Agreed: the Admiral's uniform was cool but the rest of those pajama uniforms screamed disco-era '70s. It dates the movie more than almost anything in the others save the '80s synthpop while the crew is walking about 1986 San Francisco.

Der Kyhe
Jun 25, 2008

F_Shit_Fitzgerald posted:

Agreed: the Admiral's uniform was cool but the rest of those pajama uniforms screamed disco-era '70s. It dates the movie more than almost anything in the others save the '80s synthpop while the crew is walking about 1986 San Francisco.

I could see Bones wearing that uniform into TNG just because it was an option in the inventory. Like real life military officers and cops who usually are allowed to wear whatever what was approved gear during their career, unless its mission critical safety stuff or was specifically banned.

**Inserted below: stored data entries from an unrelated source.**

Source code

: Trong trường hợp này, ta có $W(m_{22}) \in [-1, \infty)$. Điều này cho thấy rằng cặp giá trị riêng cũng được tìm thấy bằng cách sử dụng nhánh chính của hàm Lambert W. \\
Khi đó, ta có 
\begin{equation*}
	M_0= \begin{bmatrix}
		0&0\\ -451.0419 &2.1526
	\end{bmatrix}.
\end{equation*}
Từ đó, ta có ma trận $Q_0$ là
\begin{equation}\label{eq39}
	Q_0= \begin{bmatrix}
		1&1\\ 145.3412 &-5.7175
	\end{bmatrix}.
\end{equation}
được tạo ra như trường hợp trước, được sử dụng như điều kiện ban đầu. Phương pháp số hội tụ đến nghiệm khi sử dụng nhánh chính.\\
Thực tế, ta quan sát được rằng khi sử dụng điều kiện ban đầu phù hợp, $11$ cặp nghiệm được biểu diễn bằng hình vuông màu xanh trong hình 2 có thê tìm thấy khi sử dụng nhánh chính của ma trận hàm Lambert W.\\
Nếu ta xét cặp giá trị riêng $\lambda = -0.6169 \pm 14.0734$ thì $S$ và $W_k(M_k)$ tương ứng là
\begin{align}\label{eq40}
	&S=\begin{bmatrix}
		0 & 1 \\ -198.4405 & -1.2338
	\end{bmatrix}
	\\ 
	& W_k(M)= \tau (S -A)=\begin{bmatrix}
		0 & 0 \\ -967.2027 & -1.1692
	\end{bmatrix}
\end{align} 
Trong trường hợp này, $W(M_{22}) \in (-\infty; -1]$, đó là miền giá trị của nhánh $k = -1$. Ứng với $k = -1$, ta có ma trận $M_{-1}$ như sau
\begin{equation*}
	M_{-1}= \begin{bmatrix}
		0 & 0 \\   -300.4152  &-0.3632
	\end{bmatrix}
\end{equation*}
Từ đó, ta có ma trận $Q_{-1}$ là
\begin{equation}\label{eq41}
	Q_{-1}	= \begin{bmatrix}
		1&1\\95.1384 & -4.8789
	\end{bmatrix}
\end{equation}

Der Kyhe fucked around with this message at 21:08 on Oct 23, 2023

A.o.D.
Jan 15, 2006
One of the things I loved about tWOK was how when those ships shot each other they were positively wrecking house. Even though it's all bullshit and the rules are all made up, the fact that a shot was doing visible damage that carried over from scene to scene helped sell the reality of the situation. Pirouetting across the screen and putting on a light show had all the impact from Galaxy Quest where Tim the toolman said "fire the green lasers, fire the blue lasers" in the most disinterested tone he could manage.

Sir Lemming
Jan 27, 2009

It's a piece of JUNK!

bull3964 posted:

I don't know, scale is one thing that TMP does really well.

Initially yes. But by the end of the sequence I've just checked out, I have no idea what I'm looking at anymore.

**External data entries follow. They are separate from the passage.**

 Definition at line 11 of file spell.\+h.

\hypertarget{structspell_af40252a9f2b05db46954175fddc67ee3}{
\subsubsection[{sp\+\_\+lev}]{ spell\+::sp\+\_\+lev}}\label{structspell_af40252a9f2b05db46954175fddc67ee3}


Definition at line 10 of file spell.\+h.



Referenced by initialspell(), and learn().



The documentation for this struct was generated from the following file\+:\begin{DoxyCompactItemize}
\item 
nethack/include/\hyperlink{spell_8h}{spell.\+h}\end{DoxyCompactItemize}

Overall I do like the movie a lot, but the need for another edit (which they ran out of time for) was obvious.

Mister Kingdom
Dec 14, 2005

And the tears that fall
On the city wall
Will fade away
With the rays of morning light

Fornax Disaster posted:

Here’s an obscure Deforest Kelly role I remember from when I was a kid, that time he guest starred in an episode of The Littlest Hobo. It’s the full episode, he appears five minutes in.

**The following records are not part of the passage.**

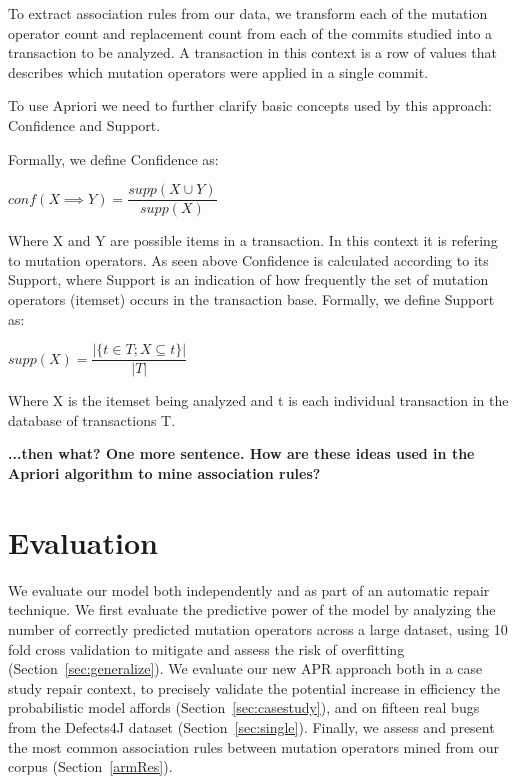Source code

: \documentclass[conference]{IEEEtran}
\newcommand{\todo}[1]
  {{\scriptsize \textbf{\color{red} {#1}}}}
\begin{document}
To extract association rules from  our data, we
transform each of the mutation operator count and replacement count from 
each of the commits studied into a transaction to be analyzed. A transaction 
in this context is a row of values that describes which mutation operators were applied in a single commit.

To use Apriori we need to further clarify basic concepts used by this approach: Confidence and Support.

Formally, we define Confidence as:

\begin{center}
$conf(X \implies Y) = \dfrac{supp(X \cup Y)}{supp(X)}$ 
\end{center}

Where X and Y are possible items in a transaction. In this context it is refering to
 mutation operators. As seen above Confidence is calculated according to its Support, 
 where Support is an indication of how frequently the set of mutation operators (itemset) 
 occurs in the transaction base.
Formally, we define Support as:

\begin{center}
$supp(X) = \dfrac{|\{t \in T; X \subseteq t\}|}{|T|}$
\end{center}

Where X is the itemset being analyzed and t is each individual transaction in the database of transactions T. 

\todo{...then what?  One more sentence.  How are these ideas used in the Apriori
  algorithm to mine association rules?}

\section{Evaluation} \label{evaluation}

We evaluate our model both independently and as part of an automatic repair
technique.  We first evaluate the predictive power of the model by analyzing the
number of correctly predicted mutation operators across a large dataset, using 10 fold cross
validation to mitigate and assess the risk of overfitting
(Section~\ref{sec:generalize}). We evaluate our new APR approach both in a case study 
repair context, to precisely validate the potential increase in efficiency the
probabilistic model affords (Section~\ref{sec:casestudy}), and 
on fifteen real bugs from the Defects4J dataset
(Section~\ref{sec:single}).  Finally, we assess and present the most common 
association rules between mutation operators mined from our corpus
(Section~\ref{armRes}). 
\end{document}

Here's a really obscure role:

https://www.youtube.com/watch?v=2E9I7VqNrH4

Phy
Jun 27, 2008



Fun Shoe

Der Kyhe posted:

The switch to jiggly ships shooting bolts at each other was a mistake. The constitution and galaxy et al. are heavy cruisers and battleships, they should have a feel of mass and inertia, and they should fire those huge gently caress you death rays and arrays of torpedoes/missiles, not some "piu piu piu" anti air guns and then turn on a dime and run away.

I could live in a world where they have close defense weapons that do that piupiupiu stuff but the main guns should have certain gravitas to them.

Was Defiant the first Trek ship to really indulge in the swoopy dynamic WWII Fighter Plane visual vocabulary? Because right choice in that specific case to sell what a weirdo it is, imo, but after that having your immense multi-deck ships scoot around like fighters is a very hard toy to put back in the box

Aside from that though I always did love the Enterprise-D's linear phaser arrays. Gets you that visual power buildup in a unique way.

Atlas Hugged
Mar 12, 2007


Put your arms around me,
fiddly digits, itchy britches
I love you all
My wife and kid are out of town so yes I was planning on watching TMP tonight. I've seen it before, but this will be the first time in a long time and the first time with all of TOS under my belt.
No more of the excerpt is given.